■ **Exercise goal**: Only the lines from the beginning of the data through the line holding "最后，祝大家都拿到自己心仪的Offer！！！" belong in the answer, printed exactly and without pictures.

(Dataset entries)

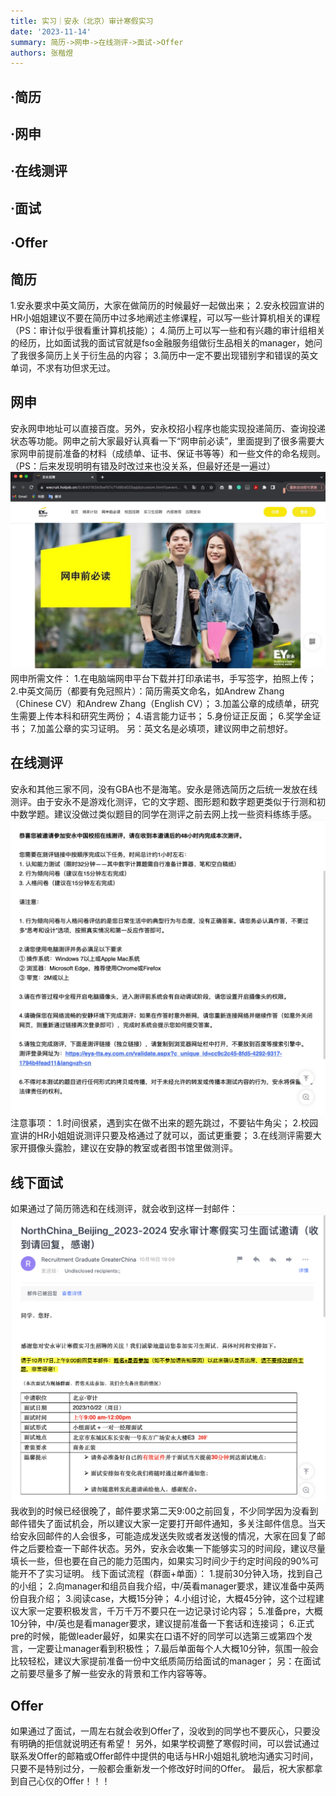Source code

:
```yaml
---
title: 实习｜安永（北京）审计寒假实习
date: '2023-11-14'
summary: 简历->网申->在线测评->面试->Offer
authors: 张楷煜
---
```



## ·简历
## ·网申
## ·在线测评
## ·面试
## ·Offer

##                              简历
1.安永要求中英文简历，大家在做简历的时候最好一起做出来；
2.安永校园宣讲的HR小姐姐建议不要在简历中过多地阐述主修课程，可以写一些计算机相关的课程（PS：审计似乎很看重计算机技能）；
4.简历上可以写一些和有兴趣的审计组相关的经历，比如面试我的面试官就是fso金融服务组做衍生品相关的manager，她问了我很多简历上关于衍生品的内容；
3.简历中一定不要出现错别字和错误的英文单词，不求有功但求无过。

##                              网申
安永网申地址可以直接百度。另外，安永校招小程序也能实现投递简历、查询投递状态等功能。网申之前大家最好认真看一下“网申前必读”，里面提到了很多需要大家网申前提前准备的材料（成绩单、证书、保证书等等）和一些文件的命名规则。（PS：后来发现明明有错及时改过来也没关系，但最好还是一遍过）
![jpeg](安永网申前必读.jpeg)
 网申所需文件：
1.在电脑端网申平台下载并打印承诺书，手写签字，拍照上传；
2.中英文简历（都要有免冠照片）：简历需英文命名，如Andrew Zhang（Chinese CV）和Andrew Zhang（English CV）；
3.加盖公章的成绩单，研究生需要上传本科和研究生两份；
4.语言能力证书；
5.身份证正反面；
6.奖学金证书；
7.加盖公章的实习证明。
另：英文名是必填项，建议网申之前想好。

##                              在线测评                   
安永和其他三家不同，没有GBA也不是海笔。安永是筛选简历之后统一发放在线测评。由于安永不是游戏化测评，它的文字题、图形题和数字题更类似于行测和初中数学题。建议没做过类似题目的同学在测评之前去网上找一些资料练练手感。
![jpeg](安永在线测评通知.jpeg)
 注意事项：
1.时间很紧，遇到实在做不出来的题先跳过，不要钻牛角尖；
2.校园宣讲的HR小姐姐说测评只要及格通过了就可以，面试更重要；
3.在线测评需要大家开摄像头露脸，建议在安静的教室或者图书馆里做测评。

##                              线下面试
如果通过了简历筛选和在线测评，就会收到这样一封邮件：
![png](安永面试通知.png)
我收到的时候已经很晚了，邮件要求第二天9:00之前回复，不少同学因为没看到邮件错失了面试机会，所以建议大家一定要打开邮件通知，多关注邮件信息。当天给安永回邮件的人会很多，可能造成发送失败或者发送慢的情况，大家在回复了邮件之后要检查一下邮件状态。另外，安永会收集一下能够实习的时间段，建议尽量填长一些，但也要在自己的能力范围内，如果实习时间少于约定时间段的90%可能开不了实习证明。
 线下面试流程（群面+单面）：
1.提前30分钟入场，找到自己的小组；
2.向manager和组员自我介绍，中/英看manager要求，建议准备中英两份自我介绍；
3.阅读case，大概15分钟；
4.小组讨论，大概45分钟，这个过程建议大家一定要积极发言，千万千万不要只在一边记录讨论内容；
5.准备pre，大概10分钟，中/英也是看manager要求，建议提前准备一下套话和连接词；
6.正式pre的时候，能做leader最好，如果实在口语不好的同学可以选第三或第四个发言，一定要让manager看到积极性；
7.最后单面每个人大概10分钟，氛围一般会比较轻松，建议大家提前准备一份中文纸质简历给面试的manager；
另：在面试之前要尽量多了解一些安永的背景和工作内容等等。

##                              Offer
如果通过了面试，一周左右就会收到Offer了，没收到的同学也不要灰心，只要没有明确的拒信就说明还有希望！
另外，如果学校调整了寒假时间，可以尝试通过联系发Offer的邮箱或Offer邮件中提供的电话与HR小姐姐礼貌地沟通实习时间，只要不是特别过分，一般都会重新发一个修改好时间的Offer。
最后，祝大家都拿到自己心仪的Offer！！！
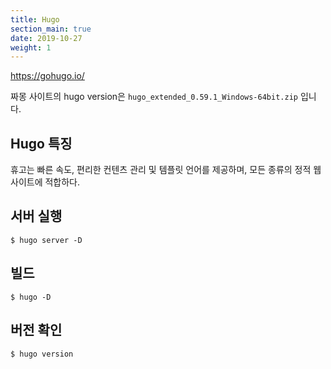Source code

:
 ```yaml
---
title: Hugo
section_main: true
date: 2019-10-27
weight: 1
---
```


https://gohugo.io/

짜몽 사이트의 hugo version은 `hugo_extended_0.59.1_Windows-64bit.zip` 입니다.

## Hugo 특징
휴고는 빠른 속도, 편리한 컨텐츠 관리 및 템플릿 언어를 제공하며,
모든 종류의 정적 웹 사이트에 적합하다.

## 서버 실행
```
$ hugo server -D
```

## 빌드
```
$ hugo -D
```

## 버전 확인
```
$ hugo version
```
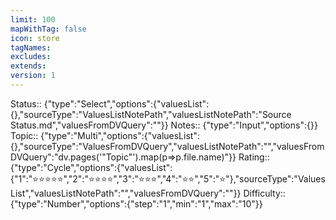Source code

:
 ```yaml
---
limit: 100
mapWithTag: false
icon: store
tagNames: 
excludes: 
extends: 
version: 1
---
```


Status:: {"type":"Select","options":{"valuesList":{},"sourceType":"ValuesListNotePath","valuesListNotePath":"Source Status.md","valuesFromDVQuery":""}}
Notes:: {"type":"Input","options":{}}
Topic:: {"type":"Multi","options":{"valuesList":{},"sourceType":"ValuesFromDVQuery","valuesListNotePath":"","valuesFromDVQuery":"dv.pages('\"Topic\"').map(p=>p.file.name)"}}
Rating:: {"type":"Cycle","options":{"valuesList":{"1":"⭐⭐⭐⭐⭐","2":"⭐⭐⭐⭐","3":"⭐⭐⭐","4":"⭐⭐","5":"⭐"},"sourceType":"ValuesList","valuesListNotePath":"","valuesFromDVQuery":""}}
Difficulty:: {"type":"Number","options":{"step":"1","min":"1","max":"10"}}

■ **Result of the exercise**:
Source code

:
```yaml
---
title: 实习｜安永（北京）审计寒假实习
date: '2023-11-14'
summary: 简历->网申->在线测评->面试->Offer
authors: 张楷煜
---
```



## ·简历
## ·网申
## ·在线测评
## ·面试
## ·Offer

##                              简历
1.安永要求中英文简历，大家在做简历的时候最好一起做出来；
2.安永校园宣讲的HR小姐姐建议不要在简历中过多地阐述主修课程，可以写一些计算机相关的课程（PS：审计似乎很看重计算机技能）；
4.简历上可以写一些和有兴趣的审计组相关的经历，比如面试我的面试官就是fso金融服务组做衍生品相关的manager，她问了我很多简历上关于衍生品的内容；
3.简历中一定不要出现错别字和错误的英文单词，不求有功但求无过。

##                              网申
安永网申地址可以直接百度。另外，安永校招小程序也能实现投递简历、查询投递状态等功能。网申之前大家最好认真看一下“网申前必读”，里面提到了很多需要大家网申前提前准备的材料（成绩单、证书、保证书等等）和一些文件的命名规则。（PS：后来发现明明有错及时改过来也没关系，但最好还是一遍过）
![jpeg](安永网申前必读.jpeg)
 网申所需文件：
1.在电脑端网申平台下载并打印承诺书，手写签字，拍照上传；
2.中英文简历（都要有免冠照片）：简历需英文命名，如Andrew Zhang（Chinese CV）和Andrew Zhang（English CV）；
3.加盖公章的成绩单，研究生需要上传本科和研究生两份；
4.语言能力证书；
5.身份证正反面；
6.奖学金证书；
7.加盖公章的实习证明。
另：英文名是必填项，建议网申之前想好。

##                              在线测评                   
安永和其他三家不同，没有GBA也不是海笔。安永是筛选简历之后统一发放在线测评。由于安永不是游戏化测评，它的文字题、图形题和数字题更类似于行测和初中数学题。建议没做过类似题目的同学在测评之前去网上找一些资料练练手感。
![jpeg](安永在线测评通知.jpeg)
 注意事项：
1.时间很紧，遇到实在做不出来的题先跳过，不要钻牛角尖；
2.校园宣讲的HR小姐姐说测评只要及格通过了就可以，面试更重要；
3.在线测评需要大家开摄像头露脸，建议在安静的教室或者图书馆里做测评。

##                              线下面试
如果通过了简历筛选和在线测评，就会收到这样一封邮件：
![png](安永面试通知.png)
我收到的时候已经很晚了，邮件要求第二天9:00之前回复，不少同学因为没看到邮件错失了面试机会，所以建议大家一定要打开邮件通知，多关注邮件信息。当天给安永回邮件的人会很多，可能造成发送失败或者发送慢的情况，大家在回复了邮件之后要检查一下邮件状态。另外，安永会收集一下能够实习的时间段，建议尽量填长一些，但也要在自己的能力范围内，如果实习时间少于约定时间段的90%可能开不了实习证明。
 线下面试流程（群面+单面）：
1.提前30分钟入场，找到自己的小组；
2.向manager和组员自我介绍，中/英看manager要求，建议准备中英两份自我介绍；
3.阅读case，大概15分钟；
4.小组讨论，大概45分钟，这个过程建议大家一定要积极发言，千万千万不要只在一边记录讨论内容；
5.准备pre，大概10分钟，中/英也是看manager要求，建议提前准备一下套话和连接词；
6.正式pre的时候，能做leader最好，如果实在口语不好的同学可以选第三或第四个发言，一定要让manager看到积极性；
7.最后单面每个人大概10分钟，氛围一般会比较轻松，建议大家提前准备一份中文纸质简历给面试的manager；
另：在面试之前要尽量多了解一些安永的背景和工作内容等等。

##                              Offer
如果通过了面试，一周左右就会收到Offer了，没收到的同学也不要灰心，只要没有明确的拒信就说明还有希望！
另外，如果学校调整了寒假时间，可以尝试通过联系发Offer的邮箱或Offer邮件中提供的电话与HR小姐姐礼貌地沟通实习时间，只要不是特别过分，一般都会重新发一个修改好时间的Offer。
最后，祝大家都拿到自己心仪的Offer！！！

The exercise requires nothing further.